Gemigliptin (Zemiglo®; LG Chem, Ltd., Seoul, Korea) is a synthetic, potent, reversible, orally active DPP-4 inhibitor that was approved for treatment of T2DM [6]. Gemigliptin can increase the secretion of insulin and regulates blood glucose by reducing glucagon-like peptide-1 (GLP-1) decompositions through inhibiting DPP-4 activity [7]. Gemigliptin was rapidly absorbed and the maximum concentration (Cmax) was attained at 2 hours with a terminal half-life (t1/2) of 17.1 hours [8]. The pharmacokinetic (PK) properties showed linearity over a dose range of 50–400 mg [7]. Gemigliptin is primarily metabolized by CYP3A4 and produce active metabolites of LC15-0636, which shows twice potent DPP-4 inhibitory activity compared with the parent drug and accounts for more than 10% of total drug-related systemic exposure [9]. Metformin, a biguanide antihyperglycemic drug, which reaches Cmax within 4–8 hours, with a t1/2 of approximately 6.2 hours in plasma with extended-release formulations [10]. The mechanism of action for metformin involves the lowering of glucose production by the liver and also improving insulin sensitivity by increasing peripheral glucose uptake and utilization [11].

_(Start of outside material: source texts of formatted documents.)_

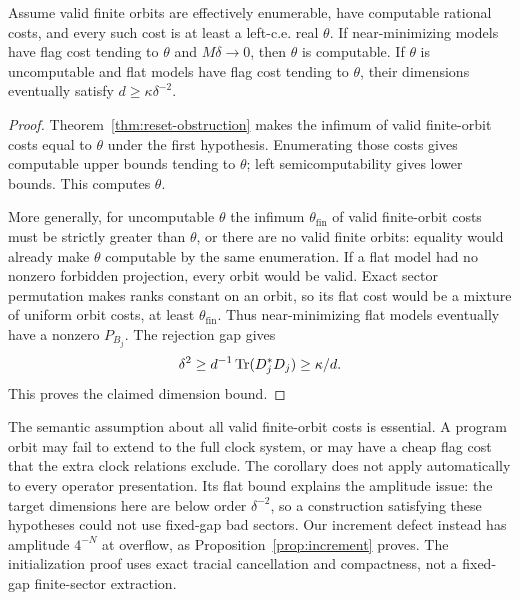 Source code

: \begin{corollary}\label{cor:reset-computability}
Assume valid finite orbits are effectively enumerable, have computable rational costs, and every such cost is at least a left-c.e. real $\theta$. If near-minimizing models have flag cost tending to $\theta$ and $M\delta\to0$, then $\theta$ is computable. If $\theta$ is uncomputable and flat models have flag cost tending to $\theta$, their dimensions eventually satisfy $d\ge\kappa\delta^{-2}$.
\end{corollary}
\begin{proof}
Theorem~\ref{thm:reset-obstruction} makes the infimum of valid finite-orbit costs equal to $\theta$ under the first hypothesis. Enumerating those costs gives computable upper bounds tending to $\theta$; left semicomputability gives lower bounds. This computes $\theta$.

More generally, for uncomputable $\theta$ the infimum $\theta_{\mathrm{fin}}$ of valid finite-orbit costs must be strictly greater than $\theta$, or there are no valid finite orbits: equality would already make $\theta$ computable by the same enumeration. If a flat model had no nonzero forbidden projection, every orbit would be valid. Exact sector permutation makes ranks constant on an orbit, so its flat cost would be a mixture of uniform orbit costs, at least $\theta_{\mathrm{fin}}$. Thus near-minimizing flat models eventually have a nonzero $P_{B_j}$. The rejection gap gives
\[
 \delta^2\ge d^{-1}\Tr(D_j^*D_j)\ge\kappa/d.
\]
This proves the claimed dimension bound.
\end{proof}

The semantic assumption about all valid finite-orbit costs is essential. A program orbit may fail to extend to the full clock system, or may have a cheap flag cost that the extra clock relations exclude. The corollary does not apply automatically to every operator presentation. Its flat bound explains the amplitude issue: the target dimensions here are below order $\delta^{-2}$, so a construction satisfying these hypotheses could not use fixed-gap bad sectors. Our increment defect instead has amplitude $4^{-N}$ at overflow, as Proposition~\ref{prop:increment} proves. The initialization proof uses exact tracial cancellation and compactness, not a fixed-gap finite-sector extraction.
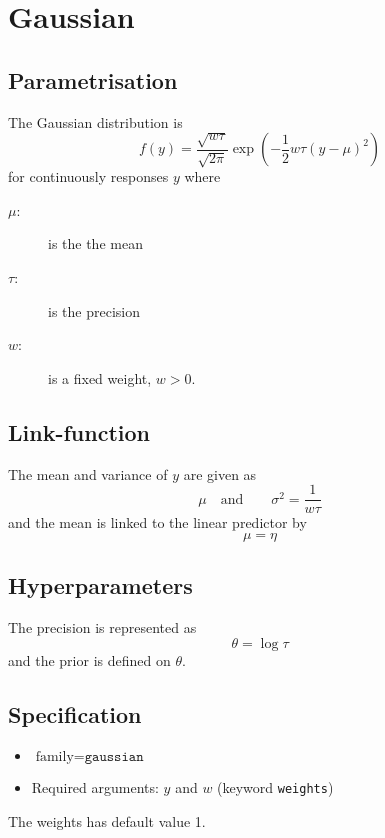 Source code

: \documentclass[a4paper,11pt]{article}
\begin{document}
\section*{Gaussian}

\subsection*{Parametrisation}

The Gaussian distribution is
\begin{displaymath}
    f(y) = \frac{\sqrt{w\tau}}{\sqrt{2\pi}} \exp\left( -\frac{1}{2}
      w\tau \left(y-\mu\right)^{2}\right)
\end{displaymath}
for continuously responses $y$ where
\begin{description}
\item[$\mu$:] is the the mean
\item[$\tau$:] is the precision
\item[$w$:] is a fixed weight, $w>0$.    
\end{description}

\subsection*{Link-function}

The mean and variance of $y$ are given as
\begin{displaymath}
    \mu \quad\text{and}\qquad \sigma^{2} = \frac{1}{w\tau}
\end{displaymath}
and the mean is linked to the linear predictor by
\begin{displaymath}
    \mu = \eta
\end{displaymath}

\subsection*{Hyperparameters}

The precision is represented as
\begin{displaymath}
    \theta = \log \tau
\end{displaymath}
and the prior is defined on $\theta$. 

\subsection*{Specification}

\begin{itemize}
\item $\text{family}=\texttt{gaussian}$
\item Required arguments: $y$ and $w$ (keyword \texttt{weights})
\end{itemize}
The weights has default value 1.
\end{document}
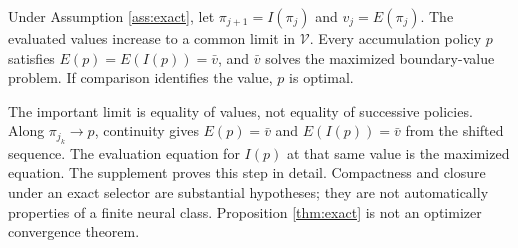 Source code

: \begin{proposition}
\label{thm:exact}
Under Assumption \ref{ass:exact}, let $\pi_{j+1}=I(\pi_j)$ and $v_j=E(\pi_j)$. The evaluated values increase to a common limit in $\mathcal V$. Every accumulation policy $p$ satisfies $E(p)=E(I(p))=\bar v$, and $\bar v$ solves the maximized boundary-value problem. If comparison identifies the value, $p$ is optimal.
\end{proposition}

The important limit is equality of values, not equality of successive policies. Along $\pi_{j_k}\to p$, continuity gives $E(p)=\bar v$ and $E(I(p))=\bar v$ from the shifted sequence. The evaluation equation for $I(p)$ at that same value is the maximized equation. The supplement proves this step in detail. Compactness and closure under an exact selector are substantial hypotheses; they are not automatically properties of a finite neural class. Proposition \ref{thm:exact} is not an optimizer convergence theorem.
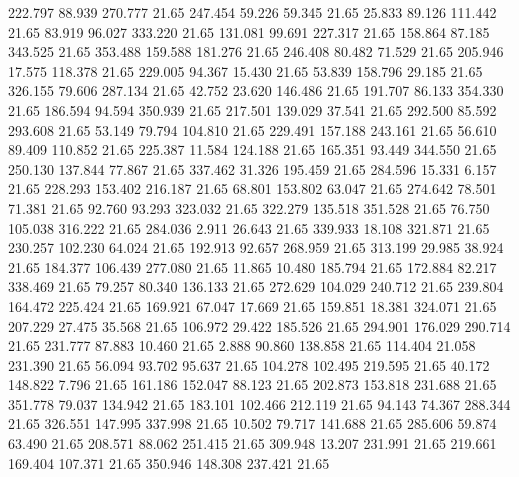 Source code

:  222.797   88.939  270.777        21.65
 247.454   59.226   59.345        21.65
  25.833   89.126  111.442        21.65
  83.919   96.027  333.220        21.65
 131.081   99.691  227.317        21.65
 158.864   87.185  343.525        21.65
 353.488  159.588  181.276        21.65
 246.408   80.482   71.529        21.65
 205.946   17.575  118.378        21.65
 229.005   94.367   15.430        21.65
  53.839  158.796   29.185        21.65
 326.155   79.606  287.134        21.65
  42.752   23.620  146.486        21.65
 191.707   86.133  354.330        21.65
 186.594   94.594  350.939        21.65
 217.501  139.029   37.541        21.65
 292.500   85.592  293.608        21.65
  53.149   79.794  104.810        21.65
 229.491  157.188  243.161        21.65
  56.610   89.409  110.852        21.65
 225.387   11.584  124.188        21.65
 165.351   93.449  344.550        21.65
 250.130  137.844   77.867        21.65
 337.462   31.326  195.459        21.65
 284.596   15.331    6.157        21.65
 228.293  153.402  216.187        21.65
  68.801  153.802   63.047        21.65
 274.642   78.501   71.381        21.65
  92.760   93.293  323.032        21.65
 322.279  135.518  351.528        21.65
  76.750  105.038  316.222        21.65
 284.036    2.911   26.643        21.65
 339.933   18.108  321.871        21.65
 230.257  102.230   64.024        21.65
 192.913   92.657  268.959        21.65
 313.199   29.985   38.924        21.65
 184.377  106.439  277.080        21.65
  11.865   10.480  185.794        21.65
 172.884   82.217  338.469        21.65
  79.257   80.340  136.133        21.65
 272.629  104.029  240.712        21.65
 239.804  164.472  225.424        21.65
 169.921   67.047   17.669        21.65
 159.851   18.381  324.071        21.65
 207.229   27.475   35.568        21.65
 106.972   29.422  185.526        21.65
 294.901  176.029  290.714        21.65
 231.777   87.883   10.460        21.65
   2.888   90.860  138.858        21.65
 114.404   21.058  231.390        21.65
  56.094   93.702   95.637        21.65
 104.278  102.495  219.595        21.65
  40.172  148.822    7.796        21.65
 161.186  152.047   88.123        21.65
 202.873  153.818  231.688        21.65
 351.778   79.037  134.942        21.65
 183.101  102.466  212.119        21.65
  94.143   74.367  288.344        21.65
 326.551  147.995  337.998        21.65
  10.502   79.717  141.688        21.65
 285.606   59.874   63.490        21.65
 208.571   88.062  251.415        21.65
 309.948   13.207  231.991        21.65
 219.661  169.404  107.371        21.65
 350.946  148.308  237.421        21.65
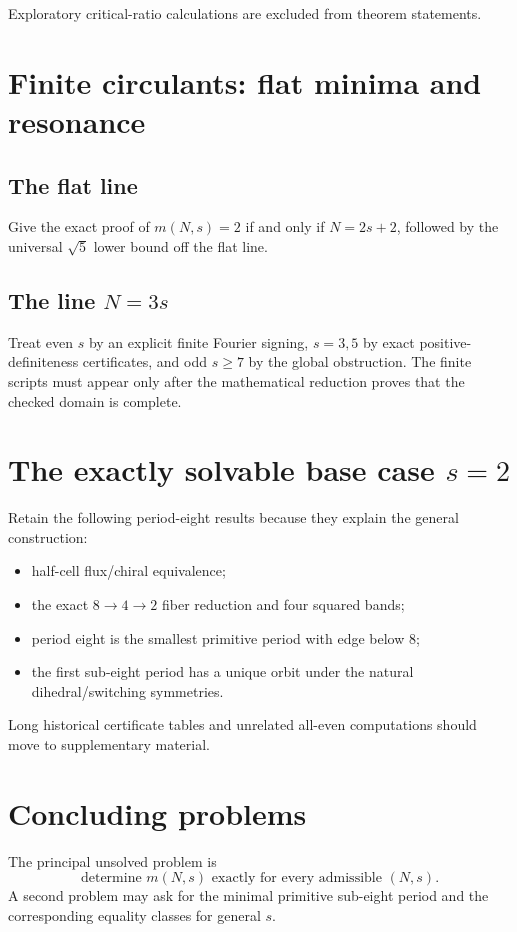 \documentclass[11pt]{article}
\theoremstyle{remark}
\begin{document}
Exploratory critical-ratio calculations are excluded from theorem statements.

\section{Finite circulants: flat minima and resonance}

\subsection{The flat line}
Give the exact proof of $m(N,s)=2$ if and only if $N=2s+2$, followed by the
universal $\sqrt5$ lower bound off the flat line.

\subsection{The line $N=3s$}
Treat even $s$ by an explicit finite Fourier signing, $s=3,5$ by exact
positive-definiteness certificates, and odd $s\ge7$ by the global obstruction.
The finite scripts must appear only after the mathematical reduction proves
that the checked domain is complete.

\section{The exactly solvable base case $s=2$}

Retain the following period-eight results because they explain the general
construction:

\begin{itemize}
  \item half-cell flux/chiral equivalence;
  \item the exact $8\to4\to2$ fiber reduction and four squared bands;
  \item period eight is the smallest primitive period with edge below $8$;
  \item the first sub-eight period has a unique orbit under the natural
        dihedral/switching symmetries.
\end{itemize}

Long historical certificate tables and unrelated all-even computations should
move to supplementary material.

\section{Concluding problems}

The principal unsolved problem is
\[
 \boxed{\text{determine }m(N,s)\text{ exactly for every admissible }(N,s).}
\]
A second problem may ask for the minimal primitive sub-eight period and the
corresponding equality classes for general $s$.
\end{document}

The fixed-dose combination (FDC) therapy has greater efficacy compared with higher dose monotherapy and can improve the medication adherence [12]. Therefore, for people who are required to take multiple antihyperglycemic agents to achieve glycemic control, FDC is one of the good choices. A previous drug interaction study has shown that the coadministration of gemigliptin and metformin is expected to have beneficial anti-diabetic effects without PK drug-drug interactions [1314]. Another previous study has elucidated that FDC of gemigliptin/metformin sustained release (SR) and corresponding loose combination have a similar PK/pharmacodynamic (PD) profile and are well tolerable [15]. Therefore, FDC of DPP-4 inhibitor of gemigliptin 25 mg and metformin 500 mg (Zemimet® SR; LG Chem, Ltd., Seoul, Korea) has been developed and marketed. Furthermore, to improve the patient's medication adherence, a new FDC of gemigliptin/metformin SR 25/500 mg with a small size and modified coating formulations was under development by LG Chem, Ltd., (Seoul, Republic of Korea).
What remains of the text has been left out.